> _ASSIGNED TASK_: When you answer, restate the entries below without altering anything.

Dataset items:
········

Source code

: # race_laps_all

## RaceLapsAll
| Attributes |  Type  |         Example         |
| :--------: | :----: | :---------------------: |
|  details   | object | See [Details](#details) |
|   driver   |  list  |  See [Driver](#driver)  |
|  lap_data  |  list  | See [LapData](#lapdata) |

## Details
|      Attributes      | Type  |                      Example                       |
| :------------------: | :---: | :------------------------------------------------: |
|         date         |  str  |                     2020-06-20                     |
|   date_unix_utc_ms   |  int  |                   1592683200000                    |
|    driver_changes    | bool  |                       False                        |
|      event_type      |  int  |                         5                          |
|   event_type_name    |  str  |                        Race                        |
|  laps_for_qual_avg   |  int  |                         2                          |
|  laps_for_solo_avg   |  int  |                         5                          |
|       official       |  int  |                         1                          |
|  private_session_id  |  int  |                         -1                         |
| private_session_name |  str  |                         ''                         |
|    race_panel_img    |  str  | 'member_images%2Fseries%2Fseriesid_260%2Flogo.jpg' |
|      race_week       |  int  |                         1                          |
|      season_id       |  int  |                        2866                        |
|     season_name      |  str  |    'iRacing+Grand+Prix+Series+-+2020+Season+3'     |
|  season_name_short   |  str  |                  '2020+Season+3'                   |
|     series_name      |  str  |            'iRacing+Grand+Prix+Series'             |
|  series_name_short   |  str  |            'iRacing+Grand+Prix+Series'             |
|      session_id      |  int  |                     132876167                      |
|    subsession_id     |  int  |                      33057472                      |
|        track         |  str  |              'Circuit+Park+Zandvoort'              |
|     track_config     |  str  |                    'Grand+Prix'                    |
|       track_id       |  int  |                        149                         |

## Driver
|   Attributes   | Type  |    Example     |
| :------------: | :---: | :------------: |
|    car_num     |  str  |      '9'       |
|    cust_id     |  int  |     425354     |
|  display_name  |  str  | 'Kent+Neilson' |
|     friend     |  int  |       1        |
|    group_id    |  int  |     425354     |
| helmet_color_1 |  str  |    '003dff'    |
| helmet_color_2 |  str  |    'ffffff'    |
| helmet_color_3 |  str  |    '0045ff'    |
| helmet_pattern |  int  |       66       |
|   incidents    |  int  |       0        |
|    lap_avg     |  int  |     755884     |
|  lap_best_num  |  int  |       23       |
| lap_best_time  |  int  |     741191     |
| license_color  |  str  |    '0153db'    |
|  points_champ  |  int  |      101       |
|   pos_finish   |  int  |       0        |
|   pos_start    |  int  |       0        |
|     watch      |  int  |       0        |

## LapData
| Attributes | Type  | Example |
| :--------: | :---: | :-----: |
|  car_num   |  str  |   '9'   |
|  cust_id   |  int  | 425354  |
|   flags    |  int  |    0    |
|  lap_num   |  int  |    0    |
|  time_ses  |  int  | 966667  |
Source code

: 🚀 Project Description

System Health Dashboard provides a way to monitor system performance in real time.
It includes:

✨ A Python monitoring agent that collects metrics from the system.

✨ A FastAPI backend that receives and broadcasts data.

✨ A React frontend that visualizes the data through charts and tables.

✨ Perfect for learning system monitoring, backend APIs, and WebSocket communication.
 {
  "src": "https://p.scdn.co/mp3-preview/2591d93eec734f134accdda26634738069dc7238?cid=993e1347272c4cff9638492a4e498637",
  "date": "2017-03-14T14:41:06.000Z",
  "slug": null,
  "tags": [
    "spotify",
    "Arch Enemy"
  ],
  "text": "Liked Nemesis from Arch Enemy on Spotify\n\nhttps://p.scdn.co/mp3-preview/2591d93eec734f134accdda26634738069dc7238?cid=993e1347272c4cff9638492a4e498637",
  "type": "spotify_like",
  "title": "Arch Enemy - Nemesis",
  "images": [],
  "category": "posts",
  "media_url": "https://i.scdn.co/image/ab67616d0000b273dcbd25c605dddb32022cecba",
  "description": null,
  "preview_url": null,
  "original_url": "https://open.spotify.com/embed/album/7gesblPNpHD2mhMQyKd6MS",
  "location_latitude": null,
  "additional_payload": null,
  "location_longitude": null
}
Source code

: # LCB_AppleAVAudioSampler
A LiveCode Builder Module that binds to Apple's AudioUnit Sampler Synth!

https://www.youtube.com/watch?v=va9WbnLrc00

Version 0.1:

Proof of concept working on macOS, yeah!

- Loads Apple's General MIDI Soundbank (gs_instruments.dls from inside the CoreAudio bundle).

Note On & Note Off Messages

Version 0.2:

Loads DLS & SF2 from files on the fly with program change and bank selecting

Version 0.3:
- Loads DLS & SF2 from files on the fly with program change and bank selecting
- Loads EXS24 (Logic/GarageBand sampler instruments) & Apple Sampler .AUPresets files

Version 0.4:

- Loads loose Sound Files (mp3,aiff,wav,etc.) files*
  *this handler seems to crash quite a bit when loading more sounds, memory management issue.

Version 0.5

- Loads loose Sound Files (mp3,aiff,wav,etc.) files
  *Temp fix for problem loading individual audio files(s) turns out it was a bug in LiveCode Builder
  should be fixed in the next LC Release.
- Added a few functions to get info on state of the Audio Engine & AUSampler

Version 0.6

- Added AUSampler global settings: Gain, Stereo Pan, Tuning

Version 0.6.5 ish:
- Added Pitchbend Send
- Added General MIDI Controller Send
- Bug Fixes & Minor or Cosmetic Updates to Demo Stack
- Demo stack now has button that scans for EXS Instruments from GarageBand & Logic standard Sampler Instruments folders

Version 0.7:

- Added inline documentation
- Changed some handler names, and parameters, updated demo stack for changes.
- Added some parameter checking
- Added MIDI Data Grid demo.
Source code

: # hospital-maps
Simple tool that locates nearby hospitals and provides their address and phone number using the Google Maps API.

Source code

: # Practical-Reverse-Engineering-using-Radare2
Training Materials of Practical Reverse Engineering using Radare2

········

> _YOUR SOLUTION_:
Source code

: # race_laps_all

## RaceLapsAll
| Attributes |  Type  |         Example         |
| :--------: | :----: | :---------------------: |
|  details   | object | See [Details](#details) |
|   driver   |  list  |  See [Driver](#driver)  |
|  lap_data  |  list  | See [LapData](#lapdata) |

## Details
|      Attributes      | Type  |                      Example                       |
| :------------------: | :---: | :------------------------------------------------: |
|         date         |  str  |                     2020-06-20                     |
|   date_unix_utc_ms   |  int  |                   1592683200000                    |
|    driver_changes    | bool  |                       False                        |
|      event_type      |  int  |                         5                          |
|   event_type_name    |  str  |                        Race                        |
|  laps_for_qual_avg   |  int  |                         2                          |
|  laps_for_solo_avg   |  int  |                         5                          |
|       official       |  int  |                         1                          |
|  private_session_id  |  int  |                         -1                         |
| private_session_name |  str  |                         ''                         |
|    race_panel_img    |  str  | 'member_images%2Fseries%2Fseriesid_260%2Flogo.jpg' |
|      race_week       |  int  |                         1                          |
|      season_id       |  int  |                        2866                        |
|     season_name      |  str  |    'iRacing+Grand+Prix+Series+-+2020+Season+3'     |
|  season_name_short   |  str  |                  '2020+Season+3'                   |
|     series_name      |  str  |            'iRacing+Grand+Prix+Series'             |
|  series_name_short   |  str  |            'iRacing+Grand+Prix+Series'             |
|      session_id      |  int  |                     132876167                      |
|    subsession_id     |  int  |                      33057472                      |
|        track         |  str  |              'Circuit+Park+Zandvoort'              |
|     track_config     |  str  |                    'Grand+Prix'                    |
|       track_id       |  int  |                        149                         |

## Driver
|   Attributes   | Type  |    Example     |
| :------------: | :---: | :------------: |
|    car_num     |  str  |      '9'       |
|    cust_id     |  int  |     425354     |
|  display_name  |  str  | 'Kent+Neilson' |
|     friend     |  int  |       1        |
|    group_id    |  int  |     425354     |
| helmet_color_1 |  str  |    '003dff'    |
| helmet_color_2 |  str  |    'ffffff'    |
| helmet_color_3 |  str  |    '0045ff'    |
| helmet_pattern |  int  |       66       |
|   incidents    |  int  |       0        |
|    lap_avg     |  int  |     755884     |
|  lap_best_num  |  int  |       23       |
| lap_best_time  |  int  |     741191     |
| license_color  |  str  |    '0153db'    |
|  points_champ  |  int  |      101       |
|   pos_finish   |  int  |       0        |
|   pos_start    |  int  |       0        |
|     watch      |  int  |       0        |

## LapData
| Attributes | Type  | Example |
| :--------: | :---: | :-----: |
|  car_num   |  str  |   '9'   |
|  cust_id   |  int  | 425354  |
|   flags    |  int  |    0    |
|  lap_num   |  int  |    0    |
|  time_ses  |  int  | 966667  |
Source code

: 🚀 Project Description

System Health Dashboard provides a way to monitor system performance in real time.
It includes:

✨ A Python monitoring agent that collects metrics from the system.

✨ A FastAPI backend that receives and broadcasts data.

✨ A React frontend that visualizes the data through charts and tables.

✨ Perfect for learning system monitoring, backend APIs, and WebSocket communication.
 {
  "src": "https://p.scdn.co/mp3-preview/2591d93eec734f134accdda26634738069dc7238?cid=993e1347272c4cff9638492a4e498637",
  "date": "2017-03-14T14:41:06.000Z",
  "slug": null,
  "tags": [
    "spotify",
    "Arch Enemy"
  ],
  "text": "Liked Nemesis from Arch Enemy on Spotify\n\nhttps://p.scdn.co/mp3-preview/2591d93eec734f134accdda26634738069dc7238?cid=993e1347272c4cff9638492a4e498637",
  "type": "spotify_like",
  "title": "Arch Enemy - Nemesis",
  "images": [],
  "category": "posts",
  "media_url": "https://i.scdn.co/image/ab67616d0000b273dcbd25c605dddb32022cecba",
  "description": null,
  "preview_url": null,
  "original_url": "https://open.spotify.com/embed/album/7gesblPNpHD2mhMQyKd6MS",
  "location_latitude": null,
  "additional_payload": null,
  "location_longitude": null
}
Source code

: # LCB_AppleAVAudioSampler
A LiveCode Builder Module that binds to Apple's AudioUnit Sampler Synth!

https://www.youtube.com/watch?v=va9WbnLrc00

Version 0.1:

Proof of concept working on macOS, yeah!

- Loads Apple's General MIDI Soundbank (gs_instruments.dls from inside the CoreAudio bundle).

Note On & Note Off Messages

Version 0.2:

Loads DLS & SF2 from files on the fly with program change and bank selecting

Version 0.3:
- Loads DLS & SF2 from files on the fly with program change and bank selecting
- Loads EXS24 (Logic/GarageBand sampler instruments) & Apple Sampler .AUPresets files

Version 0.4:

- Loads loose Sound Files (mp3,aiff,wav,etc.) files*
  *this handler seems to crash quite a bit when loading more sounds, memory management issue.

Version 0.5

- Loads loose Sound Files (mp3,aiff,wav,etc.) files
  *Temp fix for problem loading individual audio files(s) turns out it was a bug in LiveCode Builder
  should be fixed in the next LC Release.
- Added a few functions to get info on state of the Audio Engine & AUSampler

Version 0.6

- Added AUSampler global settings: Gain, Stereo Pan, Tuning

Version 0.6.5 ish:
- Added Pitchbend Send
- Added General MIDI Controller Send
- Bug Fixes & Minor or Cosmetic Updates to Demo Stack
- Demo stack now has button that scans for EXS Instruments from GarageBand & Logic standard Sampler Instruments folders

Version 0.7:

- Added inline documentation
- Changed some handler names, and parameters, updated demo stack for changes.
- Added some parameter checking
- Added MIDI Data Grid demo.
Source code

: # hospital-maps
Simple tool that locates nearby hospitals and provides their address and phone number using the Google Maps API.

Source code

: # Practical-Reverse-Engineering-using-Radare2
Training Materials of Practical Reverse Engineering using Radare2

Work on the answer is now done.